Mango, Süt, Ekmek, Paspas
İzmir’den emekli bir işçi
WhatsApp’ta üzerinde mango, marakuya, papaya yazıları ve adı yazılı meyvelerin yer aldığı paspasın resmini çekerek durum yaptım evvelki gün. Malum üç harfli ve mantar gibi her mahallede bulunan marketlerden birine gitmiştim. Çalışan gence “mango, marakuya, papaya var mı?” diye sordum. Genç işçi “abi bu şubeye o ürünler gelmiyor. En yakın Hatay veya Karataş şubeye giderseniz bulursunuz. Sizin dışınızda mango meyvesini soran müşterim hiç olmadı. Ama almak isterseniz üzerinde mango resmi olan paspas var” diyerek paspasların olduğu reyona doğru gitti. Ben de peşinden gittim. Market çalışanı paspası burnumun dibine dek yaklaştırıp uzaklaştırdı. Dilimlenmiş mango, marakuya ve papaya resimleri ziyadesiyle iştah kabartıyordu. İştahımı bastırarak delikanlının “müşterim” ifadesine odaklanmıştım. Bu nedenle bir paspasa, bir işçiye bakıp durdum. Alıcı olduğuma ziyadesiyle ikna olmuştu. “Bakın paspasların set olanı da var” diyerek set olan paspası alarak “buyurun kasaya gidelim” dedi.
Kasanın önünde “delikanlı şöyle bir tut da resmini çekeyim” diyerek paspasın resmini çektim. Satın alacakmışım gibi paspas setini market arabasının içine koydum. Market çalışanı bu genç işçiye “müşterim, dedin. Bu market senin mi?” diye sordum safça. Genç işçi “yok abi ya nerde o günler? Biz zincir marketiz. Bizim markette çalışan hepimize işe alınırken ‘markete gelen herkes sizin müşterinizdir’ diye tembihlenir.
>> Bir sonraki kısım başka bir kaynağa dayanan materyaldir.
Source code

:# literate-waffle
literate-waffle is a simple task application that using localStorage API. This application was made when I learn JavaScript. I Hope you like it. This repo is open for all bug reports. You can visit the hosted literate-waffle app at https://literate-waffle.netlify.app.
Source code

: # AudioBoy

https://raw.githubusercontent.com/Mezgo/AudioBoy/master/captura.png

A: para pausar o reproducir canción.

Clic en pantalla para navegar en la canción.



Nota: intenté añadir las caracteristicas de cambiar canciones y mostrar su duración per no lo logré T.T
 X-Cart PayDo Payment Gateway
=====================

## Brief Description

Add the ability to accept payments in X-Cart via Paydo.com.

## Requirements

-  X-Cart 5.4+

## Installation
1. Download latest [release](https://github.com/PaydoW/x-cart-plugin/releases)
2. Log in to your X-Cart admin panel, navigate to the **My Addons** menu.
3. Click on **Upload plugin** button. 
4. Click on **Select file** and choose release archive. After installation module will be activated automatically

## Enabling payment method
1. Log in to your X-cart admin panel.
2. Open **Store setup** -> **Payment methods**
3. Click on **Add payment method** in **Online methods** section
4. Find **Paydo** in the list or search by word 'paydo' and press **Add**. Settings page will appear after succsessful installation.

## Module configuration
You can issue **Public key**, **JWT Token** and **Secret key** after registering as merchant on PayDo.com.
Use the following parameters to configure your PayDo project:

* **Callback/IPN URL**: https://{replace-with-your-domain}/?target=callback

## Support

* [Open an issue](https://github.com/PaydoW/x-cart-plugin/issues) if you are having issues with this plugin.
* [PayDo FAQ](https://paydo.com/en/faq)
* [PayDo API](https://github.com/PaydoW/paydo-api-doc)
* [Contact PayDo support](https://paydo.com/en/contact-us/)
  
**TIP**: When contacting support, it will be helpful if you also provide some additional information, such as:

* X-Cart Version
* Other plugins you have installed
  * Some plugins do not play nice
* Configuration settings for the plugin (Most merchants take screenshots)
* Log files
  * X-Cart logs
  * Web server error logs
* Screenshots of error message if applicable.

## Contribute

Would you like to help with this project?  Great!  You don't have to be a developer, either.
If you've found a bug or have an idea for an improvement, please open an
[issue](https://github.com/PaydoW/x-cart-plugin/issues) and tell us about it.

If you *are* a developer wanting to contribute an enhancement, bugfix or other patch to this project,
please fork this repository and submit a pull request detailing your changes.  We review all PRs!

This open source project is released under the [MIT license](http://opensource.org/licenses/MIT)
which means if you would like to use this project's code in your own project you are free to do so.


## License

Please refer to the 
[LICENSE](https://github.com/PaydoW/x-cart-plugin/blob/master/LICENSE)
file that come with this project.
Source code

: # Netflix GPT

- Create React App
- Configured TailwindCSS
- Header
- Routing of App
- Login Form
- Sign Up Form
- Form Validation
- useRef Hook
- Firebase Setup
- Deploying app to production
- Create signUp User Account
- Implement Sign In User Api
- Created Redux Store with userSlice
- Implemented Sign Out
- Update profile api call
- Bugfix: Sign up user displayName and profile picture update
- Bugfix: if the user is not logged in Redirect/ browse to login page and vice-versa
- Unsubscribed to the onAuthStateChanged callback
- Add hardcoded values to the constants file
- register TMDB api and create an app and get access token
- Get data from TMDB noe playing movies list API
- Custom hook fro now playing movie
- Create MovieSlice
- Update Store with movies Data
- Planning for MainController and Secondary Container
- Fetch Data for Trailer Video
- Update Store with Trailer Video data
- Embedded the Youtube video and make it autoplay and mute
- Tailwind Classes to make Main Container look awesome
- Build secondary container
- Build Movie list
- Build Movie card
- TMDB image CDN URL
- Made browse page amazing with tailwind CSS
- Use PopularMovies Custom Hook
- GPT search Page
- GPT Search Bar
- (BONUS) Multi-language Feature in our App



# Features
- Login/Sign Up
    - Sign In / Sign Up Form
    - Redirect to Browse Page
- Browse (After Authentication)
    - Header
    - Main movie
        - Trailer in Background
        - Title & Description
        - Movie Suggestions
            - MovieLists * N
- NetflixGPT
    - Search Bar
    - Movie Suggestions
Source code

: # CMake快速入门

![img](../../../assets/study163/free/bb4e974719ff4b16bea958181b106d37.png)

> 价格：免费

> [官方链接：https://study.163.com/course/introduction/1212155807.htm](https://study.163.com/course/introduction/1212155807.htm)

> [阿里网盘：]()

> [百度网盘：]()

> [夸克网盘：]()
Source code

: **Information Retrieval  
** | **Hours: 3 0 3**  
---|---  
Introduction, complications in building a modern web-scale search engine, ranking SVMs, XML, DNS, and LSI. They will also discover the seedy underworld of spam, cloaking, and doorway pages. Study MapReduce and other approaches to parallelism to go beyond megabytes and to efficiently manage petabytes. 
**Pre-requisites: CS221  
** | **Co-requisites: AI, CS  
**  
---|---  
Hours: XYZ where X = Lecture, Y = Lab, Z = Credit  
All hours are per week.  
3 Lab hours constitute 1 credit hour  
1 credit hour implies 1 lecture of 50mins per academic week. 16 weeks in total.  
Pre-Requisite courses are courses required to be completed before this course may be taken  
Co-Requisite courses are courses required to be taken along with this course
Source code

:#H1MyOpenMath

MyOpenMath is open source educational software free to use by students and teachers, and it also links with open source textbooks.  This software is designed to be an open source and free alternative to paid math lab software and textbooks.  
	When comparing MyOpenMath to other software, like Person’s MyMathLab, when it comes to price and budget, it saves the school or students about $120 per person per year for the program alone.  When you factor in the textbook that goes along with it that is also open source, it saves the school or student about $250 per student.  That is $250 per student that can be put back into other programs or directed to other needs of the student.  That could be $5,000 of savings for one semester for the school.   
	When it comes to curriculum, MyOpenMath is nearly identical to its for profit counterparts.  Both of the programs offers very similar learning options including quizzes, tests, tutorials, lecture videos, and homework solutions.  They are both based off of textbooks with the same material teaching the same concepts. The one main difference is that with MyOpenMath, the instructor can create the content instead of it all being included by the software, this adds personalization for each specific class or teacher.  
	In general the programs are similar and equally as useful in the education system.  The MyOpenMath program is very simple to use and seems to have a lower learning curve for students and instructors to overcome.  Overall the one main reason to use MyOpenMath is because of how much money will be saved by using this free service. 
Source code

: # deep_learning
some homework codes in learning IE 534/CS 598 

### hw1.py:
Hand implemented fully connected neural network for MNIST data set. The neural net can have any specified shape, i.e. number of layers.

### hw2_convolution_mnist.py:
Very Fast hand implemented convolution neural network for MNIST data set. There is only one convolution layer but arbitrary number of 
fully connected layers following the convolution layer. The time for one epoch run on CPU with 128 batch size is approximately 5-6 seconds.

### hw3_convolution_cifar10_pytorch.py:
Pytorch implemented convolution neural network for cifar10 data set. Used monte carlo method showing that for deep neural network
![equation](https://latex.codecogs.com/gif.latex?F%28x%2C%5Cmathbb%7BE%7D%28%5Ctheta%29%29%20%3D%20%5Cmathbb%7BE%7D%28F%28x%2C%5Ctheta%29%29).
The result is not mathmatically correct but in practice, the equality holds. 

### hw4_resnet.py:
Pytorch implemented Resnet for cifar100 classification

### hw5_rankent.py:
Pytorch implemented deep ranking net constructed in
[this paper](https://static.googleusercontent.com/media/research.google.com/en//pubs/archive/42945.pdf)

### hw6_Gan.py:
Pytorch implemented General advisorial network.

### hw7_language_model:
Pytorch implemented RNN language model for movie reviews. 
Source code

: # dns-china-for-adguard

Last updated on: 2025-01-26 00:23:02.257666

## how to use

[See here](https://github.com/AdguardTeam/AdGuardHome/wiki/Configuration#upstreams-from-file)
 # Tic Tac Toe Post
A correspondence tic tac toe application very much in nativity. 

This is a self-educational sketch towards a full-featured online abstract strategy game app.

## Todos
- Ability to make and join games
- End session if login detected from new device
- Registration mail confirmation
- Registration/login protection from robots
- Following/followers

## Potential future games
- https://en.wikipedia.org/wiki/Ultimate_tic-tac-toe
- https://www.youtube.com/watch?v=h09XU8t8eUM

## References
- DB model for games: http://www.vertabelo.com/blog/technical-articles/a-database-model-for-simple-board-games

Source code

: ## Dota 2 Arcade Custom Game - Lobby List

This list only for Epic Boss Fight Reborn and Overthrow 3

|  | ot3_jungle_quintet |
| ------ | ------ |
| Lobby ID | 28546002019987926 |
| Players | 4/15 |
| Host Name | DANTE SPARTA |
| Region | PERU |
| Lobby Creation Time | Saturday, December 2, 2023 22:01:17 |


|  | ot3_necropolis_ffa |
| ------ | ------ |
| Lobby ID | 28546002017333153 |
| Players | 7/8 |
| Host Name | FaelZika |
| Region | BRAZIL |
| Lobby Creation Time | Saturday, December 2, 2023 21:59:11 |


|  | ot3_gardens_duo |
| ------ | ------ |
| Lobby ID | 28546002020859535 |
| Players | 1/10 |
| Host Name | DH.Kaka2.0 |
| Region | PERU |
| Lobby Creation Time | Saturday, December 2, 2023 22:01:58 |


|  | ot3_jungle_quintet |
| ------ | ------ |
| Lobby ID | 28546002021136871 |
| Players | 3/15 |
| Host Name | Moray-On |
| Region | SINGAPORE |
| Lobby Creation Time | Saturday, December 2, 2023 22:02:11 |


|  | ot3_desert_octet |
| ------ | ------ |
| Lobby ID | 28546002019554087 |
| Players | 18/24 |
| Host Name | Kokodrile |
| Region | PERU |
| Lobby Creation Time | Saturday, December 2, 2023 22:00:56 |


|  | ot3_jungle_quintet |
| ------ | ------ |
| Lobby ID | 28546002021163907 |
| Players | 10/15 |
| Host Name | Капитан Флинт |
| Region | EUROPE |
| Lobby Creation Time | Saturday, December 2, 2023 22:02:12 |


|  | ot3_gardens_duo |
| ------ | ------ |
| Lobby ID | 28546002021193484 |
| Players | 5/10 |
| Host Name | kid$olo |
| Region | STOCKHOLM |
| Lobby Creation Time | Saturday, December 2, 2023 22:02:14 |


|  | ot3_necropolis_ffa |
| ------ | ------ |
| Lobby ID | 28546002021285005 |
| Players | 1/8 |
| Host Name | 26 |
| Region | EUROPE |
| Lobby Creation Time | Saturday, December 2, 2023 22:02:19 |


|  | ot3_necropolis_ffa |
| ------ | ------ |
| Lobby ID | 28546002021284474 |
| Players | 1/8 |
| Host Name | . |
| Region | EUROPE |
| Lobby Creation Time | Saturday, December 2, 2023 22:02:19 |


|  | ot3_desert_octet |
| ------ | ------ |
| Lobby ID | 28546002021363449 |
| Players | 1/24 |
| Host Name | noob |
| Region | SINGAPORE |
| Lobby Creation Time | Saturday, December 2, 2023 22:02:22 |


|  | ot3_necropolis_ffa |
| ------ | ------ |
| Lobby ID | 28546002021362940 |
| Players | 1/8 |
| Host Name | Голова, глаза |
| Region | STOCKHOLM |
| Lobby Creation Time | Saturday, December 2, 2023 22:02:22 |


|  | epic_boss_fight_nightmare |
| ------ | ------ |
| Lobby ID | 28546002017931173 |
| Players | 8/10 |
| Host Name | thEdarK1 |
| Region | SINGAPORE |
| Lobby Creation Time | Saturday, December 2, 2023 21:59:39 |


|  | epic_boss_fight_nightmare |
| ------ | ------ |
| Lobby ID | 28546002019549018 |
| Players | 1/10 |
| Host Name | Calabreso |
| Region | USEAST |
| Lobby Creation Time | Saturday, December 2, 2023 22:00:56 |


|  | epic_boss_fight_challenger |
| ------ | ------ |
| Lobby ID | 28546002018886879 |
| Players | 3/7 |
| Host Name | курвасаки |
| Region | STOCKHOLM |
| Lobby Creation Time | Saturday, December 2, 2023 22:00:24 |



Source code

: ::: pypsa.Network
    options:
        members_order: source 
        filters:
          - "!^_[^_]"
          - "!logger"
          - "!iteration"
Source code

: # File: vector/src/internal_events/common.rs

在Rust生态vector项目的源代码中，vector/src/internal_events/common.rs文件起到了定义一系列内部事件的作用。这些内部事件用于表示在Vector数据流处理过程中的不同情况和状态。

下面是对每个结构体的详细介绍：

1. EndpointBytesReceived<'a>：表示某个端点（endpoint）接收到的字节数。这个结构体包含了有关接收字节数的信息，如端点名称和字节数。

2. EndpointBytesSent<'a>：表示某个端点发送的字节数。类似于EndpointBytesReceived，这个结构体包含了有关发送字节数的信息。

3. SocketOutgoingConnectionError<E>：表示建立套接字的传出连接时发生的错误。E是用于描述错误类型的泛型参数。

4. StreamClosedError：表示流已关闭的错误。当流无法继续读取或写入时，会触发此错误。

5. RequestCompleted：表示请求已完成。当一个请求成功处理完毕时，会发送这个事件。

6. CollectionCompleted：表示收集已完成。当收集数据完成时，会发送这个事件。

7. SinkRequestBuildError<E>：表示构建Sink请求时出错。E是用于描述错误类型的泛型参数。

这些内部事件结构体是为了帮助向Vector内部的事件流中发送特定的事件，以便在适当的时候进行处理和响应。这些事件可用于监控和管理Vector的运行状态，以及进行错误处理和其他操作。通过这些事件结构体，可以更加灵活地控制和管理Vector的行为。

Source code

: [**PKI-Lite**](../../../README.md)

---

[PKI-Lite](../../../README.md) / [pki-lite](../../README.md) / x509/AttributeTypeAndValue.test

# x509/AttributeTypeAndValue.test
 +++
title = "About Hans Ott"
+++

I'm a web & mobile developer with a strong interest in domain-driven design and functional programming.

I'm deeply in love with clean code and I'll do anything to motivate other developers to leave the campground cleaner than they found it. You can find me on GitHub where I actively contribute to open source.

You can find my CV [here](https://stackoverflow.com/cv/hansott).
Müşteriyle biz muhatap oluyoruz” diyerek işe alındıklarında imzaladıkları sözleşmede neler olduğunu anlattı. Bu gençler patronlarının kendilerine öğrettiklerini ezbere sayıp döküyorlar ama sıra kendi haklarına geldiğinde ümmi kesiliyorlar. Marketin en dip köşesini bile gözetleyen sayısız kamera yerleştirilmiş durumda. Artık sadece bebek mamalarını değil, un çuvallarını da zincirlerle, anahtarlarla kilitliyorlar. Aklıma George Orwell’in 1984’ü geldi, oradaki bir ifade biraz değişerek bugün de geçerli; patronun hakları için çok konuş! Sıra işçilere geldiğinde kepli hemşirenin işaret parmağını ağzına götürmesi gibi “susun” diyorlar.
Kriz yoksulların cebinde kuruş bile bırakmadı. Kredi kartı kullanmayan işçi yok. Her işçinin cüzdanında bir sürü kredi kartı var. Erdoğan ve şürekâsı ise her an kriz olmadığını bağıra çağıra söylüyor. Artık açlıkla boğuşan yoksullara “kriz yok diye inanırsanız kriz yoktur” diyorlar. Onlara göre mangoyu, marakuyayı, papayayı ha yemişiz ha resmine bakmışız. Gözümüz doyarsa, karnımızın da doyduğunu hissedebiliriz. Bu tok arsızlara göre enflasyon “azıcık” artmış. Konuşmaktan aciz Tarım ve Orman Bakanı süt ve süt ürünlerine yaptıkları yüzde 50 zamma zam demiyor. “Fiyatlarda güncelleme yaptık” diyor. Bu açıklamaları duyan bütün yoksullar artık ateş püskürüyor.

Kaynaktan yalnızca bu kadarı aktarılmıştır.